DETAILED ACTION
Notice of Pre-AIA or AIA Status
The present application, filed on or after March 16, 2013, is being examined under the first inventor to file provisions of the AIA .
Status of Claims
Claim(s) 1-20 are currently pending.
Claim(s) 11-20 have been withdrawn.
Election/Restrictions
Applicant’s election without traverse of Group I (claims 1-10) in the reply filed on 04/08/2026 is acknowledged.
Claims 11-20 are withdrawn from further consideration pursuant to 37 CFR 1.142(b) as being drawn to a nonelected method (claims 11-20), there being no allowable generic or linking claim. It is noted that applicant’s previously identified Species are directed to the method of manufacturing the thermoelectric device. Accordingly, any claim directed to the previously identified species is withdrawn.

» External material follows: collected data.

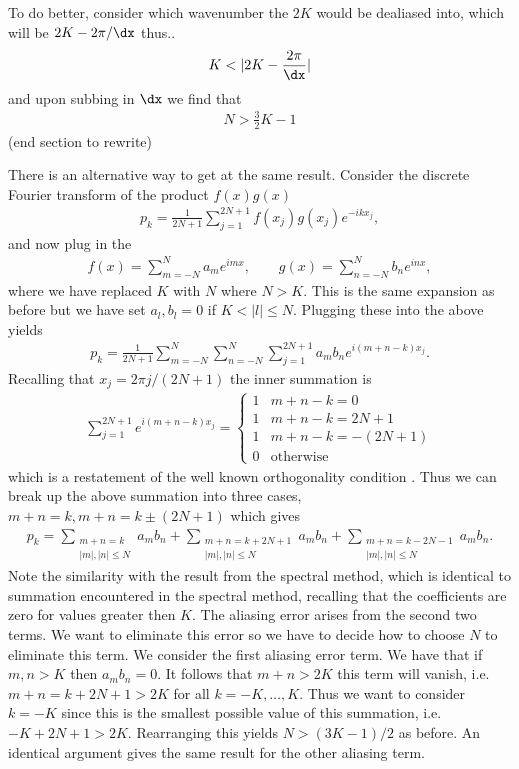 To do better, consider which wavenumber the $2K$ would be dealiased into, which will be $2K-2\pi/\dx$ thus..  
\begin{align}
K<|2K- \frac{2\pi}{\dx}|
\end{align}
and upon subbing in $\dx$ we find that 
\begin{align}
N > \frac{3}{2}K - 1
\end{align}
(end section to rewrite)

There is an alternative way to get at the same result. Consider the discrete Fourier transform of the product $f(x)g(x)$
\begin{align}
p_{k} = \frac{1}{2N+1}\sum_{j=1}^{2N+1}f(x_{j})g(x_{j})e^{-ikx_{j}},
\end{align}
and now plug in the 
\begin{align}
f(x) = \sum_{m=-N}^{N}a_{m}e^{imx}, \qquad g(x) = \sum_{n=-N}^{N}b_{n}e^{inx},
\end{align}
where we have replaced $K$ with $N$ where $N>K$. This is the same expansion as before but we have set $a_{l},b_{l}=0$ if $K < |l|\le N$. Plugging these into the above yields
\begin{align}
p_{k} = \frac{1}{2N+1}\sum_{m=-N}^{N}\sum_{n=-N}^{N}\sum_{j=1}^{2N+1}a_{m}b_{n}e^{i(m+n-k)x_{j}}.
\end{align}
Recalling that $x_{j} = 2\pi j/(2N+1)$ the inner summation is
\begin{align}
\sum_{j=1}^{2N+1}e^{i(m+n-k)x_{j}} =  \begin{cases}
1 & m+n-k =0\\
1 & m+n-k =2N+1\\
1 & m+n-k =-(2N+1)\\
0 & \text{otherwise}
\end{cases}
\end{align}
which is a restatement of the well known orthogonality condition \cite{durran}. Thus we can break up the above summation into three cases, $m+n=k, m+n=k\pm(2N+1)$ which gives
\begin{align}
p_{k} = \sum_{\substack{m+n=k\\ |m|,|n|\le N}}a_{m}b_{n}+  \sum_{\substack{m+n=k+2N+1\\ |m|,|n|\le N}}a_{m}b_{n}+ \sum_{\substack{m+n=k-2N-1\\ |m|,|n|\le N}}a_{m}b_{n}.
\end{align}
Note the similarity with the result from the spectral method, which is identical to summation encountered in the spectral method, recalling that the coefficients are zero for values greater then $K$. The aliasing error arises from the second two terms. We want to eliminate this error so we have to decide how to choose $N$ to eliminate this term. We consider the first aliasing error term. We have that if $m,n>K$ then $a_{m}b_{n}=0$. It follows that $m+n>2K$ this term will vanish, i.e. $m+n=k+2N+1>2K$ for all $k=-K,\ldots,K$. Thus we want to consider $k=-K$ since this is the smallest possible value of this summation, i.e. $-K+2N+1>2K$. Rearranging this yields $N>(3K-1)/2$ as before. An identical argument gives the same result for the other aliasing term.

Claim Rejections - 35 USC § 103
The following is a quotation of 35 U.S.C. 103 which forms the basis for all obviousness rejections set forth in this Office action:
A patent for a claimed invention may not be obtained, notwithstanding that the claimed invention is not identically disclosed as set forth in section 102, if the differences between the claimed invention and the prior art are such that the claimed invention as a whole would have been obvious before the effective filing date of the claimed invention to a person having ordinary skill in the art to which the claimed invention pertains. Patentability shall not be negated by the manner in which the invention was made.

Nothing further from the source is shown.